◆ **Dataset content**:
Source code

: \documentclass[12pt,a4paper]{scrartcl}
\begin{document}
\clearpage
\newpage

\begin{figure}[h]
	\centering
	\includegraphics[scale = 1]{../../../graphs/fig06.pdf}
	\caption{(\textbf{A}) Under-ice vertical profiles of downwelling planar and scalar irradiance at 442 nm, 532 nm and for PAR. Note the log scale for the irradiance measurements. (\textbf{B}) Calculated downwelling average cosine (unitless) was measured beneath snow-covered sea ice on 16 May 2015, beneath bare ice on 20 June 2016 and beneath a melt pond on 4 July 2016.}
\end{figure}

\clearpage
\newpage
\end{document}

◆ **Brief**: Show me each line of the listing above with "scale" in it.

◆ **Written answer**:
	\includegraphics[scale = 1]{../../../graphs/fig06.pdf}
	\caption{(\textbf{A}) Under-ice vertical profiles of downwelling planar and scalar irradiance at 442 nm, 532 nm and for PAR. Note the log scale for the irradiance measurements. (\textbf{B}) Calculated downwelling average cosine (unitless) was measured beneath snow-covered sea ice on 16 May 2015, beneath bare ice on 20 June 2016 and beneath a melt pond on 4 July 2016.}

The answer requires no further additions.